A distanza di trent’anni, infatti, la bioeconomia rappresenta oggi un tassello fondamentale degli indirizzi economici europei e un’opportunità straordinaria per superare il modello lineare di sviluppo e per porre rimedio al riscaldamento climatico e alla degradazione ambientale. Con questo libro Bonaccorso ha voluto, dunque, non solo ricostruire un pezzo importante di storia industriale del nostro paese, ma anche ricordare l’eredità di Raul Gardini che oggi è rappresentata da Novamont, la Nuova Montedison di cui è amministratore delegato Catia Bastioli, che ha scritto la prefazione del libro.

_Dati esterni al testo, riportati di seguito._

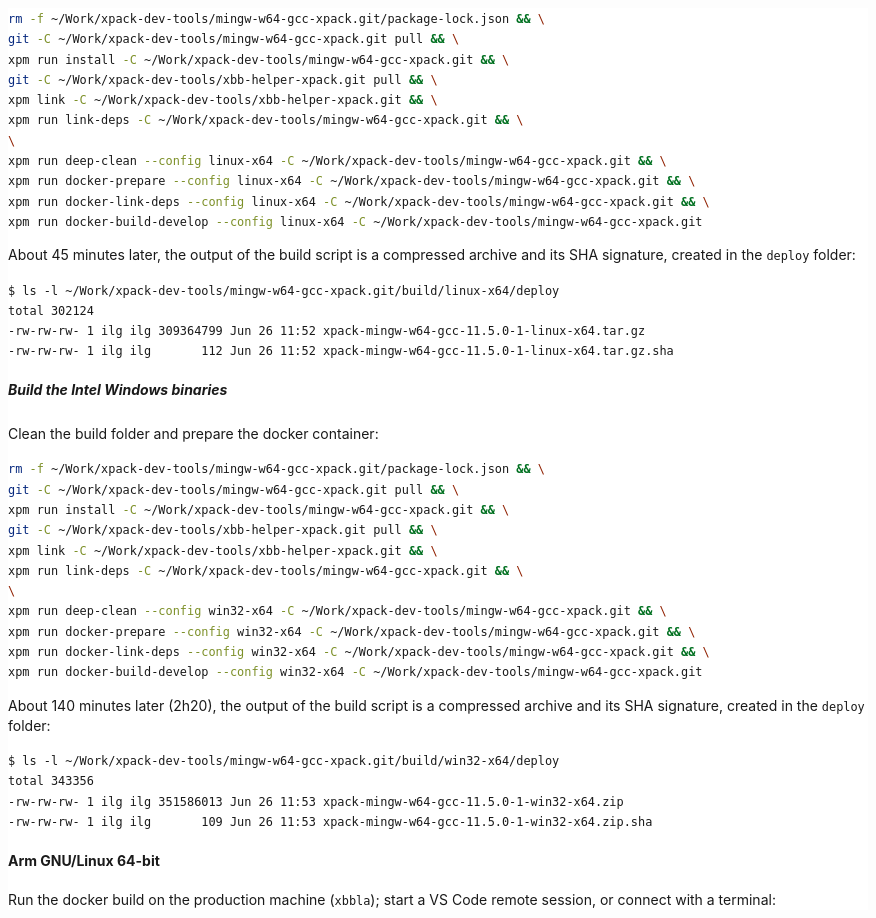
 ```sh
rm -f ~/Work/xpack-dev-tools/mingw-w64-gcc-xpack.git/package-lock.json && \
git -C ~/Work/xpack-dev-tools/mingw-w64-gcc-xpack.git pull && \
xpm run install -C ~/Work/xpack-dev-tools/mingw-w64-gcc-xpack.git && \
git -C ~/Work/xpack-dev-tools/xbb-helper-xpack.git pull && \
xpm link -C ~/Work/xpack-dev-tools/xbb-helper-xpack.git && \
xpm run link-deps -C ~/Work/xpack-dev-tools/mingw-w64-gcc-xpack.git && \
\
xpm run deep-clean --config linux-x64 -C ~/Work/xpack-dev-tools/mingw-w64-gcc-xpack.git && \
xpm run docker-prepare --config linux-x64 -C ~/Work/xpack-dev-tools/mingw-w64-gcc-xpack.git && \
xpm run docker-link-deps --config linux-x64 -C ~/Work/xpack-dev-tools/mingw-w64-gcc-xpack.git && \
xpm run docker-build-develop --config linux-x64 -C ~/Work/xpack-dev-tools/mingw-w64-gcc-xpack.git
```

About 45 minutes later, the output of the build script is a compressed
archive and its SHA signature, created in the `deploy` folder:

```console
$ ls -l ~/Work/xpack-dev-tools/mingw-w64-gcc-xpack.git/build/linux-x64/deploy
total 302124
-rw-rw-rw- 1 ilg ilg 309364799 Jun 26 11:52 xpack-mingw-w64-gcc-11.5.0-1-linux-x64.tar.gz
-rw-rw-rw- 1 ilg ilg       112 Jun 26 11:52 xpack-mingw-w64-gcc-11.5.0-1-linux-x64.tar.gz.sha
```

##### Build the Intel Windows binaries

Clean the build folder and prepare the docker container:

```sh
rm -f ~/Work/xpack-dev-tools/mingw-w64-gcc-xpack.git/package-lock.json && \
git -C ~/Work/xpack-dev-tools/mingw-w64-gcc-xpack.git pull && \
xpm run install -C ~/Work/xpack-dev-tools/mingw-w64-gcc-xpack.git && \
git -C ~/Work/xpack-dev-tools/xbb-helper-xpack.git pull && \
xpm link -C ~/Work/xpack-dev-tools/xbb-helper-xpack.git && \
xpm run link-deps -C ~/Work/xpack-dev-tools/mingw-w64-gcc-xpack.git && \
\
xpm run deep-clean --config win32-x64 -C ~/Work/xpack-dev-tools/mingw-w64-gcc-xpack.git && \
xpm run docker-prepare --config win32-x64 -C ~/Work/xpack-dev-tools/mingw-w64-gcc-xpack.git && \
xpm run docker-link-deps --config win32-x64 -C ~/Work/xpack-dev-tools/mingw-w64-gcc-xpack.git && \
xpm run docker-build-develop --config win32-x64 -C ~/Work/xpack-dev-tools/mingw-w64-gcc-xpack.git
```

About 140 minutes later (2h20), the output of the build script is a compressed
archive and its SHA signature, created in the `deploy` folder:

```console
$ ls -l ~/Work/xpack-dev-tools/mingw-w64-gcc-xpack.git/build/win32-x64/deploy
total 343356
-rw-rw-rw- 1 ilg ilg 351586013 Jun 26 11:53 xpack-mingw-w64-gcc-11.5.0-1-win32-x64.zip
-rw-rw-rw- 1 ilg ilg       109 Jun 26 11:53 xpack-mingw-w64-gcc-11.5.0-1-win32-x64.zip.sha
```

#### Arm GNU/Linux 64-bit

Run the docker build on the production machine (`xbbla`);
start a VS Code remote session, or connect with a terminal:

IL CASO GARDINI COME MONITO PER NON RIPETERE GLI ERRORI

“Ma non so se può definire un’opera storiografica anche se assolve alle due delle funzioni che Cicerone assegna alla storia: da un lato illuminare la figura di Gardini dal punto di vista di Gardini innovatore, su temi all’ordine del giorno dell’agenda politica di 60 paesi del mondo. E dall’altro dare un insegnamento: abbiamo perso la grande opportunità di avere un grande gruppo chimico in grado di competere nel mondo sui principi della sostenibilità – ha spiegato Bonaccorso -. Oggi questa opportunità ci si ripresenta anche per via della crisi Covid che stiamo attraversando e per la necessità di conciliare l’economia con l’ambiente. Il caso Gardini, il caso Montedison, devono essere da monito affinché non si commettano più gli errori fatti in passato, questo paese non può più permetterselo”.

L’autore ha ricostruito le gesta del celebre imprenditore romagnolo attraverso articoli di giornale dell’epoca, suoi interventi scritti e orali in occasione di evento pubblici e una serie di appunti scritti a mano e custoditi dalla Fondazione che porta il suo nome. Bonaccorso ha messo costantemente in parallelo la storia con le evoluzioni attuali, a riprova di quanto concrete e lungimiranti fossero le idee dell’imprenditore ravennate. La bioeconomia circolare e sostenibile è infatti uno dei pilastri del Green New Deal europeo e italiano e una delle chiavi a livello mondiale per riconnettere l’economia con l’ambiente. Come sottolinea lo stesso autore nel testo, “è necessario un cambiamento di sistema, per smaterializzare il nostro modello economico e aggiornare la logica dell’efficienza delle risorse a quella della sufficienza delle risorse, sulla base del disaccoppiamento della crescita economica, o di un migliore benessere, dall’uso delle risorse e dagli impatti ambientali”.

IL FUTURO DELLA BIOECONOMIA

Ma quale futuro attende il settore? “È tempo di passare dalle parole ai fatti. Ci sono tutta una serie di misure che sono necessarie per consentire una transizione reale per passare a una società post-petrolifera – ha precisato Bonaccorso -. Non bisogna inventare l’acqua calda: occorre solo portare avanti una serie di azioni per arrivare a una end of waste in tutti i settori produttivi, potenziare il green procurment con sistemi di etichettatura e assicurare maggiore supporto a ricerca e innovazione per farle diventare applicazioni industriali”.

Per fare ciò, però, ci sarà bisogno di tempo. “Dal mio punto di vista è un processo graduale sul quale abbiamo già perso 30 anni in Italia: potevamo essere leader mondiali a tutti gli effetti. È comunque evidente che nessuno pensa di poter sostituire le fonti fossili dall’oggi al domani. Bisogna tenere a mente, tuttavia, che abbiamo da una parte un obiettivo di decarbonizzazione al 2050 e dall’altra sappiamo di dover assolutamente agire sulle emissioni di Co2. Oggi ragioniamo sul Covid-19 ma quello che abbiamo davanti è una crisi recessiva tremenda, un debito pubblico spaventoso, la cancellazione di posti di lavoro e una crisi dettata dai cambiamenti climatici potenzialmente più devastante di quella del Covid. Quello che forse dobbiamo imparare è a fidarci della scienza e non dare per scontato questo pianeta. Anche la crisi di Covid-19 ha dimostrato che fenomeni come deforestazione e urbanizzazione incidono sull’habitat in cui viviamo mettendoci a stretto contatto con patogeni mortali”, ha concluso Bonaccorso.